Progress report says no branches or stations will be cut but value management exercise continues
The organisation building the £15.9bn Crossrail scheme has confirmed it will be built out without cutting any of the route’s branches or stations, in a progress update yesterday.
Crossrail said it was continuing with an extensive value management exercise to reduce the cost of the east-west London link, but that this “does not involve reducing the scope of planned Crossrail services between Maidenhead and Heathrow in the west and Shenfield and Abbey Wood in the east, or removing stations from the Crossrail scheme.”
The assurance is the first time the organisation has addressed specific concerns over possible reductions in scope of the project, and suggests the line has received backing from Treasury.
Building reported in the summer that the Department for Transport was looking at a number of options, including scrapping the line’s east or west spurs, and taking out central stations, and reducing the length of platforms, to help reduce costs.
The statement did not address the issue of possible reductions in the length of trains.
It said savings had, however already been realised by redesigning Whitechapel station, resizing other stations, and re-using existing sections of track.
The body said over 2,500 people are now employed on the Crossrail project - 300 directly by Crossrail Limited. Up to 14,000 people will be employed at the height of construction between 2013 and 2015. Nearly £2bn has been invested in the Crossrail project to-date.

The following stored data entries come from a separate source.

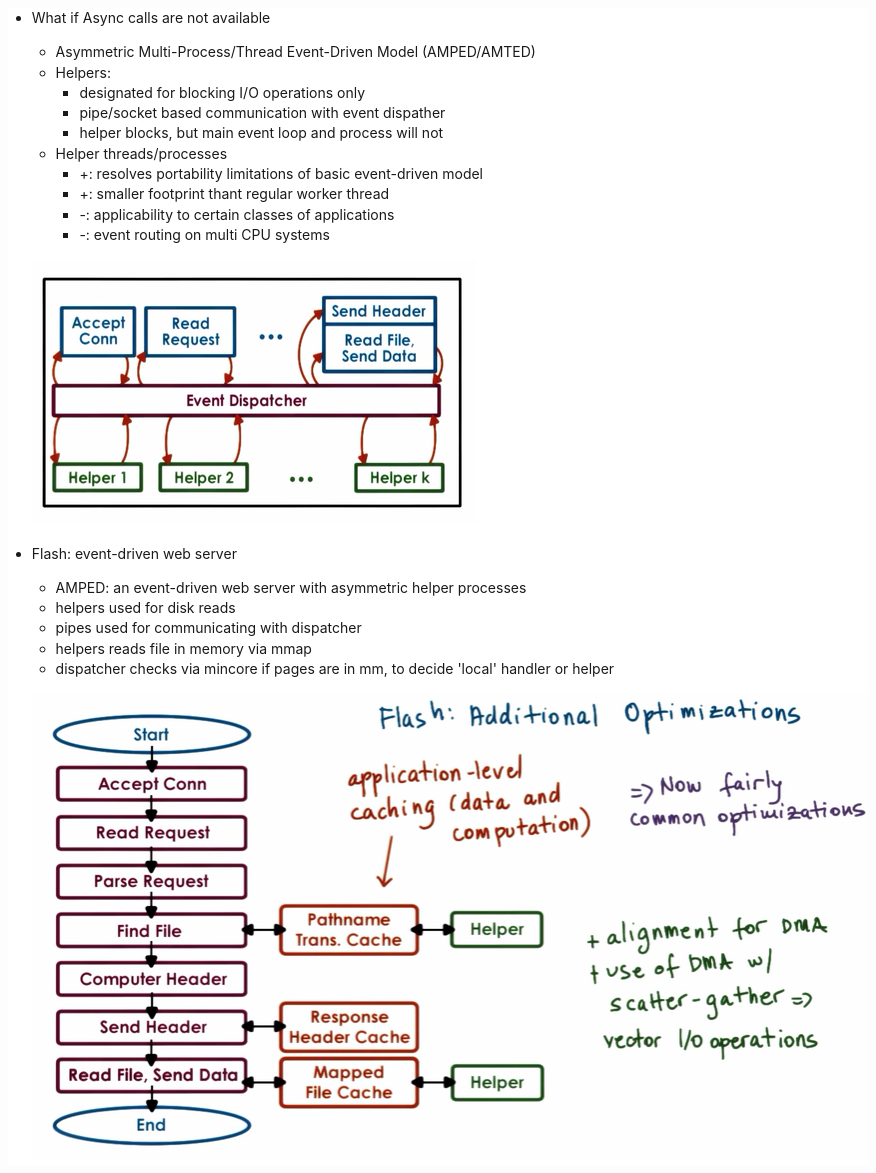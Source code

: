 
* What if Async calls are not available
	- Asymmetric Multi-Process/Thread Event-Driven Model (AMPED/AMTED)
	- Helpers:
		- designated for blocking I/O operations only
		- pipe/socket based communication with event dispather
		- helper blocks, but main event loop and process will not
	- Helper threads/processes
		- +: resolves portability limitations of basic event-driven model
		- +: smaller footprint thant regular worker thread
		- -: applicability to certain classes of applications
		- -: event routing on multi CPU systems

	![AMPED](imgs/IntroOS_6_5.png)


* Flash: event-driven web server
	- AMPED: an event-driven web server with asymmetric helper processes
	- helpers used for disk reads
	- pipes used for communicating with dispatcher
	- helpers reads file in memory via mmap
	- dispatcher checks via mincore if pages are in mm, to decide 'local' handler or helper

	![Flash_optimizations](imgs/IntroOS_6_6.png)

Terry Morgan, Crossrail Chairman said: “It is critical that every pound invested in this vital scheme achieves maximum value for money. Sensible efficiency savings will be made at every opportunity.
“Crossrail is bearing down on its whole cost base, while ensuring delivery of a new railway that is fit for purpose and delivers the capacity improvements required. We are looking at every aspect of Crossrail to identify where efficiencies can be made and understanding what cost saving lessons can be learned from other global infrastructure projects.”